====== RECORD EXTRACTS

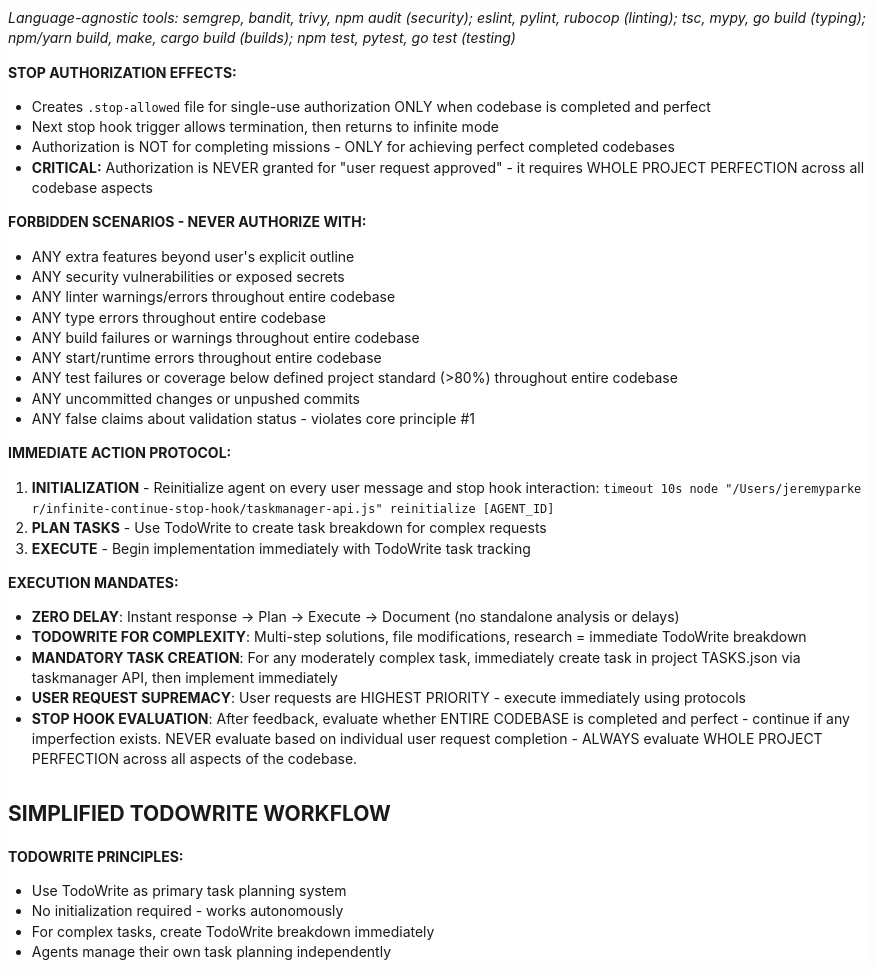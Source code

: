 *Language-agnostic tools: semgrep, bandit, trivy, npm audit (security); eslint, pylint, rubocop (linting); tsc, mypy, go build (typing); npm/yarn build, make, cargo build (builds); npm test, pytest, go test (testing)*

**STOP AUTHORIZATION EFFECTS:**

- Creates `.stop-allowed` file for single-use authorization ONLY when codebase is completed and perfect
- Next stop hook trigger allows termination, then returns to infinite mode
- Authorization is NOT for completing missions - ONLY for achieving perfect completed codebases
- **CRITICAL:** Authorization is NEVER granted for "user request approved" - it requires WHOLE PROJECT PERFECTION across all codebase aspects

**FORBIDDEN SCENARIOS - NEVER AUTHORIZE WITH:**

- ANY extra features beyond user's explicit outline
- ANY security vulnerabilities or exposed secrets
- ANY linter warnings/errors throughout entire codebase
- ANY type errors throughout entire codebase
- ANY build failures or warnings throughout entire codebase
- ANY start/runtime errors throughout entire codebase
- ANY test failures or coverage below defined project standard (>80%) throughout entire codebase
- ANY uncommitted changes or unpushed commits
- ANY false claims about validation status - violates core principle #1

**IMMEDIATE ACTION PROTOCOL:**

1. **INITIALIZATION** - Reinitialize agent on every user message and stop hook interaction: `timeout 10s node "/Users/jeremyparker/infinite-continue-stop-hook/taskmanager-api.js" reinitialize [AGENT_ID]`
2. **PLAN TASKS** - Use TodoWrite to create task breakdown for complex requests
3. **EXECUTE** - Begin implementation immediately with TodoWrite task tracking

**EXECUTION MANDATES:**

- **ZERO DELAY**: Instant response → Plan → Execute → Document (no standalone analysis or delays)
- **TODOWRITE FOR COMPLEXITY**: Multi-step solutions, file modifications, research = immediate TodoWrite breakdown
- **MANDATORY TASK CREATION**: For any moderately complex task, immediately create task in project TASKS.json via taskmanager API, then implement immediately
- **USER REQUEST SUPREMACY**: User requests are HIGHEST PRIORITY - execute immediately using protocols
- **STOP HOOK EVALUATION**: After feedback, evaluate whether ENTIRE CODEBASE is completed and perfect - continue if any imperfection exists. NEVER evaluate based on individual user request completion - ALWAYS evaluate WHOLE PROJECT PERFECTION across all aspects of the codebase.

## SIMPLIFIED TODOWRITE WORKFLOW

**TODOWRITE PRINCIPLES:**

- Use TodoWrite as primary task planning system
- No initialization required - works autonomously
- For complex tasks, create TodoWrite breakdown immediately
- Agents manage their own task planning independently
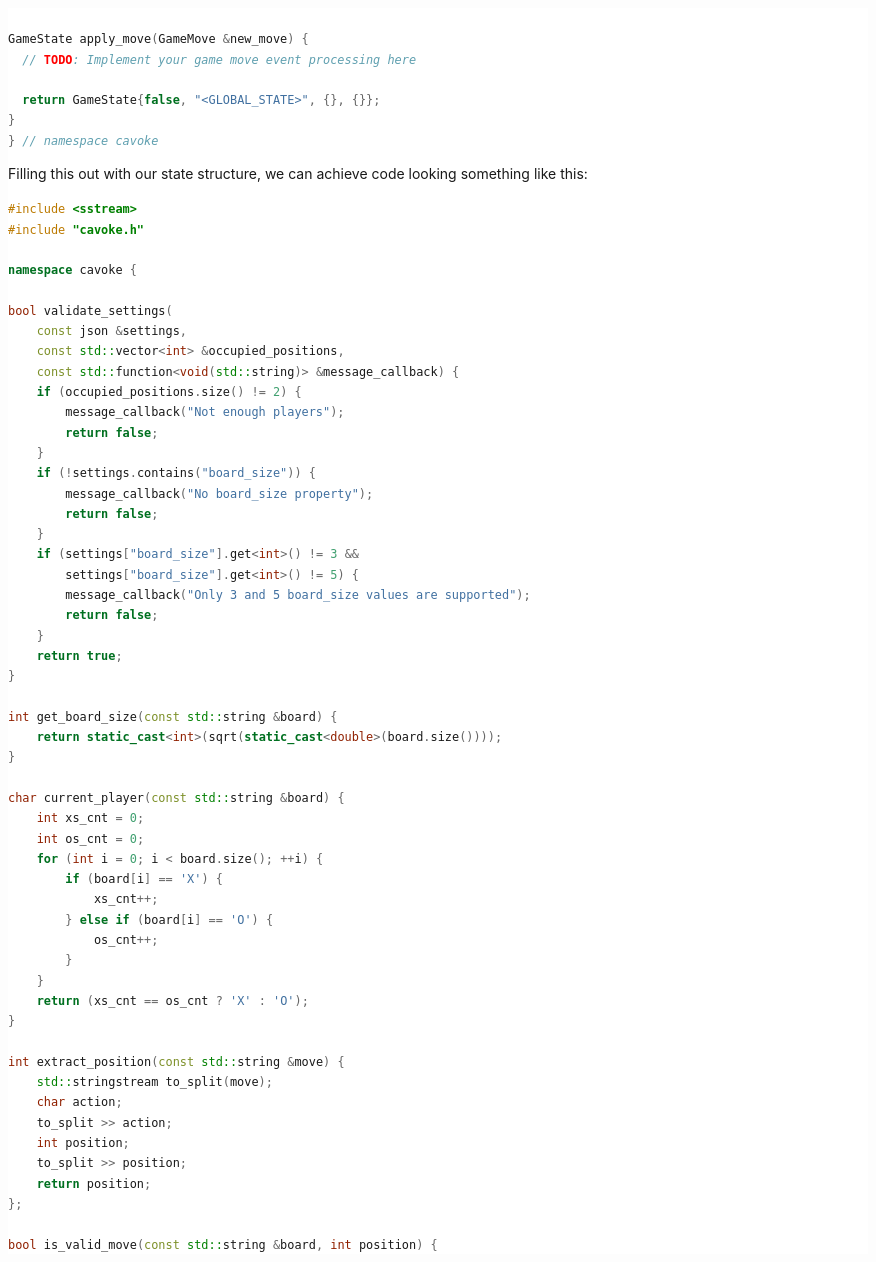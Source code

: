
 ```cpp

GameState apply_move(GameMove &new_move) {
  // TODO: Implement your game move event processing here

  return GameState{false, "<GLOBAL_STATE>", {}, {}};
}
} // namespace cavoke
```

Filling this out with our state structure, we can achieve code looking something like this:

```cpp
#include <sstream>
#include "cavoke.h"

namespace cavoke {

bool validate_settings(
    const json &settings,
    const std::vector<int> &occupied_positions,
    const std::function<void(std::string)> &message_callback) {
    if (occupied_positions.size() != 2) {
        message_callback("Not enough players");
        return false;
    }
    if (!settings.contains("board_size")) {
        message_callback("No board_size property");
        return false;
    }
    if (settings["board_size"].get<int>() != 3 &&
        settings["board_size"].get<int>() != 5) {
        message_callback("Only 3 and 5 board_size values are supported");
        return false;
    }
    return true;
}

int get_board_size(const std::string &board) {
    return static_cast<int>(sqrt(static_cast<double>(board.size())));
}

char current_player(const std::string &board) {
    int xs_cnt = 0;
    int os_cnt = 0;
    for (int i = 0; i < board.size(); ++i) {
        if (board[i] == 'X') {
            xs_cnt++;
        } else if (board[i] == 'O') {
            os_cnt++;
        }
    }
    return (xs_cnt == os_cnt ? 'X' : 'O');
}

int extract_position(const std::string &move) {
    std::stringstream to_split(move);
    char action;
    to_split >> action;
    int position;
    to_split >> position;
    return position;
};

bool is_valid_move(const std::string &board, int position) {
```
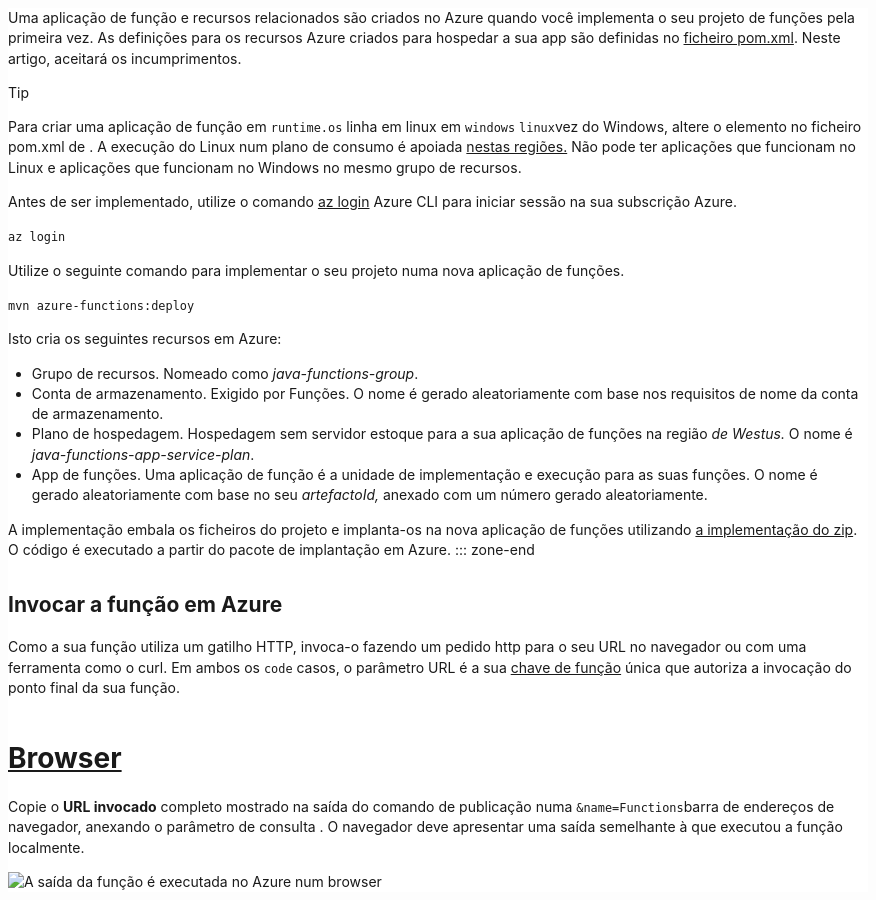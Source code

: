Uma aplicação de função e recursos relacionados são criados no Azure quando você implementa o seu projeto de funções pela primeira vez. As definições para os recursos Azure criados para hospedar a sua app são definidas no [ficheiro pom.xml](#pomxml). Neste artigo, aceitará os incumprimentos.

> [!TIP]
> Para criar uma aplicação de função em `runtime.os` linha em linux em `windows` `linux`vez do Windows, altere o elemento no ficheiro pom.xml de . A execução do Linux num plano de consumo é apoiada [nestas regiões.](https://github.com/Azure/azure-functions-host/wiki/Linux-Consumption-Regions) Não pode ter aplicações que funcionam no Linux e aplicações que funcionam no Windows no mesmo grupo de recursos.

Antes de ser implementado, utilize o comando [az login](/cli/azure/authenticate-azure-cli) Azure CLI para iniciar sessão na sua subscrição Azure. 

```azurecli
az login
```

Utilize o seguinte comando para implementar o seu projeto numa nova aplicação de funções. 

```
mvn azure-functions:deploy
```

Isto cria os seguintes recursos em Azure:

+ Grupo de recursos. Nomeado como _java-functions-group_.
+ Conta de armazenamento. Exigido por Funções. O nome é gerado aleatoriamente com base nos requisitos de nome da conta de armazenamento.
+ Plano de hospedagem. Hospedagem sem servidor estoque para a sua aplicação de funções na região _de Westus._ O nome é _java-functions-app-service-plan_.
+ App de funções. Uma aplicação de função é a unidade de implementação e execução para as suas funções. O nome é gerado aleatoriamente com base no seu _artefactoId,_ anexado com um número gerado aleatoriamente. 

A implementação embala os ficheiros do projeto e implanta-os na nova aplicação de funções utilizando [a implementação do zip](functions-deployment-technologies.md#zip-deploy). O código é executado a partir do pacote de implantação em Azure.
::: zone-end

## <a name="invoke-the-function-on-azure"></a>Invocar a função em Azure

Como a sua função utiliza um gatilho HTTP, invoca-o fazendo um pedido http para o seu URL no navegador ou com uma ferramenta como o curl. Em ambos os `code` casos, o parâmetro URL é a sua [chave de função](functions-bindings-http-webhook-trigger.md#authorization-keys) única que autoriza a invocação do ponto final da sua função.

# <a name="browser"></a>[Browser](#tab/browser)

Copie o **URL invocado** completo mostrado na saída do comando de publicação numa `&name=Functions`barra de endereços de navegador, anexando o parâmetro de consulta . O navegador deve apresentar uma saída semelhante à que executou a função localmente.

![A saída da função é executada no Azure num browser](./media/functions-create-first-azure-function-azure-cli/function-test-cloud-browser.png)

============

Wherever the word "test" appears in the data, return the whole line.

* [ANSWER TO THE EXERCISE]
: *Language-agnostic tools: semgrep, bandit, trivy, npm audit (security); eslint, pylint, rubocop (linting); tsc, mypy, go build (typing); npm/yarn build, make, cargo build (builds); npm test, pytest, go test (testing)*
- ANY test failures or coverage below defined project standard (>80%) throughout entire codebase
![A saída da função é executada no Azure num browser](./media/functions-create-first-azure-function-azure-cli/function-test-cloud-browser.png)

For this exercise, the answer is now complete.